Down in the Playground (Gen, PG)
Jul. 17th, 2006 04:49 pmTitle: Down in the Playground
Rating: Light PG
Category: Gen oneshot
Word Count: 1106
Characters: Dean-centric, with Sam, John, and OCs
Spoilers: None
Author’s Notes: Written for prompt 6: Inferiority Complex for the
psych_30 challenge.
Disclaimer: The following characters and situations are used without permission of the creators, owners, and further affiliates of the Warner Bros television show, Supernatural, to whom they rightly belong. I claim only what is mine, and I make no money off what is theirs.
Inferiority Complex: an individual’s belief that they are unworthy; the condition of having low self-esteem
Somewhere on the playground, a child trips, a child stumbles, falls from levels too high, and Dean watches. Watches the child topple to chubby hands and knobby knees onto jungle gym gravel. He watches, but doesn’t catch him. Cannot catch him. Cannot break from frozen limbs to run and catch himself. Catch the child that is him just years much too young as he watches his life and how he fell.
He stands away from the jungle gym and watches his juvenile self cry. In his pockets, his hands are sweaty, and he fingers some loose change. Change that feels like a quarter. A quarter and a nickel. Thirty cents left over from a purchase he doesn’t even remember. A purchase that probably didn’t matter. Not that much ever matters.
A teacher approaches himself in the child form with short, clipped strides, and her navy skirt snaps in the breeze. His name is single syllable of definite annoyance on her pursed lips. Lips that spout frustration within the construction papered and dusty white chalked walls of her classroom every day. Why is he outside? What about his schoolwork? Doesn’t he realize he’s jeopardizing his future? Doesn’t he know that he’s breaking the rules? Doesn’t he know? Understand? Doesn’t he?
He—younger he, not the older one standing in a fog of confusion off to the side—tries not to cry. He wipes his nose on the back of his hand, and the teacher scoffs. Scoffs at his shabby clothing, and the way his hair is cut a little bit too crooked and hangs sloppily over his watery eyes. But, he doesn’t stand like she wants, only stares at his hands curled into stone and gravel. His silence, his staring at anything but her, annoys her enough to send her turning into the school building without looking back. Let the troublemakers tend to themselves, she thinks. Let them. Just let them.

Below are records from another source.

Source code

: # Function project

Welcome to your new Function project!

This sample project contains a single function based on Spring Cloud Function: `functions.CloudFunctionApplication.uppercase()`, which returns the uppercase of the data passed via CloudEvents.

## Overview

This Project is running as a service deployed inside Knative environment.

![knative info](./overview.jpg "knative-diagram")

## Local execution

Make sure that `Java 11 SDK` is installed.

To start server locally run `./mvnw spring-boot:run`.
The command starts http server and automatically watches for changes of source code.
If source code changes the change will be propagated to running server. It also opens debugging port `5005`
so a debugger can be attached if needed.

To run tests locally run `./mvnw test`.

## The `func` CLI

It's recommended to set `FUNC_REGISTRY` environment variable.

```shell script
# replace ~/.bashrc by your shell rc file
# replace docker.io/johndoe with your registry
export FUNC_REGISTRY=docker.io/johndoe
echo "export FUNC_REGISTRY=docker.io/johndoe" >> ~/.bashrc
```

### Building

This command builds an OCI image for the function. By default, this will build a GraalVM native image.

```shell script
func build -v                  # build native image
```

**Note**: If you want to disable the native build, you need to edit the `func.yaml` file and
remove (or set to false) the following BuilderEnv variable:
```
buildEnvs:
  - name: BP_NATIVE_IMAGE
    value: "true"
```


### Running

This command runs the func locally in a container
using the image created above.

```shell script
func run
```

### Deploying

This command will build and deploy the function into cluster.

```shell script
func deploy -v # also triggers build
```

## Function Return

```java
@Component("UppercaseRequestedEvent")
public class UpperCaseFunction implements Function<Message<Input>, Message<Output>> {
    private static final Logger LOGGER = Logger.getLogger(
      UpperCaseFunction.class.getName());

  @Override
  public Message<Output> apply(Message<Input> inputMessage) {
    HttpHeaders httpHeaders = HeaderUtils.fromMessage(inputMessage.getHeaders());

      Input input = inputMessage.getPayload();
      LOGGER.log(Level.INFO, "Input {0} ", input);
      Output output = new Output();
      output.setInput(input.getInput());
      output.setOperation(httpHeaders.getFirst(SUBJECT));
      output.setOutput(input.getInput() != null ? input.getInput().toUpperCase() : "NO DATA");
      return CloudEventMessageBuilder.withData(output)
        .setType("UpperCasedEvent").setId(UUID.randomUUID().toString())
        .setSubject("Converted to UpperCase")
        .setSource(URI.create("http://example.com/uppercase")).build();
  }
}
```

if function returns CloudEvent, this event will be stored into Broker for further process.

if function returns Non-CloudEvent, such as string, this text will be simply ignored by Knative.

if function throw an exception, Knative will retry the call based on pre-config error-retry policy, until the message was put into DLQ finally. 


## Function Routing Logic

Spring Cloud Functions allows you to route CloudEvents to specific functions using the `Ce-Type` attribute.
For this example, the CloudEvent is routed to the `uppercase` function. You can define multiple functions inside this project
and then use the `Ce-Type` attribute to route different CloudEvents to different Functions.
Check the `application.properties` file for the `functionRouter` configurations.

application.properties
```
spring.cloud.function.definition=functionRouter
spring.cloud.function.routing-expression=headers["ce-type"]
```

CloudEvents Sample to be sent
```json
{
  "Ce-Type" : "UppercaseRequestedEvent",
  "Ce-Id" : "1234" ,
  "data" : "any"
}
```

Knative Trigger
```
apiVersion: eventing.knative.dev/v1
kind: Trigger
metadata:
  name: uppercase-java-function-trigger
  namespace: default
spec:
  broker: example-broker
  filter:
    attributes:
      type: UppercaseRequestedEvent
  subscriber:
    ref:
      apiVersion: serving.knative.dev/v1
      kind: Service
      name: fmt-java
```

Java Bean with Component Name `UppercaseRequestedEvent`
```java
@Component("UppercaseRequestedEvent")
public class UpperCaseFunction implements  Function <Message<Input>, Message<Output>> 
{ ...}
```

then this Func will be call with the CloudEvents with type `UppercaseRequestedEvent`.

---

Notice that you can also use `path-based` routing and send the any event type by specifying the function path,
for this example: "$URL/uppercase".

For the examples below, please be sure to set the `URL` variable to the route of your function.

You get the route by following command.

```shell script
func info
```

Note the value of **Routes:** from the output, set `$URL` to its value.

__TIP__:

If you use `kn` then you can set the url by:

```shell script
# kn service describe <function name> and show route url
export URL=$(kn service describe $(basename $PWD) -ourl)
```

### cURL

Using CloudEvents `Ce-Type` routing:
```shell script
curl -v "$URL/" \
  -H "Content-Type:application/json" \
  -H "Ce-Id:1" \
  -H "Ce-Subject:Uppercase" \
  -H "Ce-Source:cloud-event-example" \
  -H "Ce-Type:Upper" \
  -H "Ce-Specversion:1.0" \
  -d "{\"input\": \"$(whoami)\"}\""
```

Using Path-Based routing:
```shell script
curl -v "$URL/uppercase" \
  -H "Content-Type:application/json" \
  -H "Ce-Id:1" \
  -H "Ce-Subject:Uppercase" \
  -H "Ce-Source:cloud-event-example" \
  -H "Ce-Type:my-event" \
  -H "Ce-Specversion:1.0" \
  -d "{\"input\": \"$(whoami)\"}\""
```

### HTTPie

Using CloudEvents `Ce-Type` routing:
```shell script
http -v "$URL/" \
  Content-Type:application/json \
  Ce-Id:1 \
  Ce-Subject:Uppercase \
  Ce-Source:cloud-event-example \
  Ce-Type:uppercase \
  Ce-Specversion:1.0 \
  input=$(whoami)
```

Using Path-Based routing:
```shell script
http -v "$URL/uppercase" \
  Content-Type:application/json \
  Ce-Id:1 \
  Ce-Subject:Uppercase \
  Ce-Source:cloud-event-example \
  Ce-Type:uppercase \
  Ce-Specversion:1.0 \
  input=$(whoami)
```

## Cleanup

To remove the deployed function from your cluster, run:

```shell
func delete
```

She does not help him to his feet.
His father comes to his younger self, scolding and criticizing. He shouldn’t be crying. It’s just a scrape. A scrape on the knee and a scratch on the hand. You’re better than that. Cry when there is something to cry about. I didn’t raise my son to be a crier. Do you hear me, Dean Winchester? Do you? Besides what is he doing at school anyway, when there are better things to be done at home? There’s target practice, Latin to read, this to be done and that to be finished and…and. And everything that’s not this.
John does not help him to his feet.
The other children come. They tease, and they taunt. Taunt his tears and mock his muddy face. They circle him like vultures picking off their prey, and when he buries his head into his arms on the ground to inhale the sweet scent of grass, they kick gravel on him. “Stupid boy, stupid boy,” they sing. “Stupid boy with a stupid face.” He has stopped crying now, but he keeps his head protected. His stupid face, they say. A face his mother once kissed every night before he went to bed. No one has kissed—touched, held, loved—his face since she died.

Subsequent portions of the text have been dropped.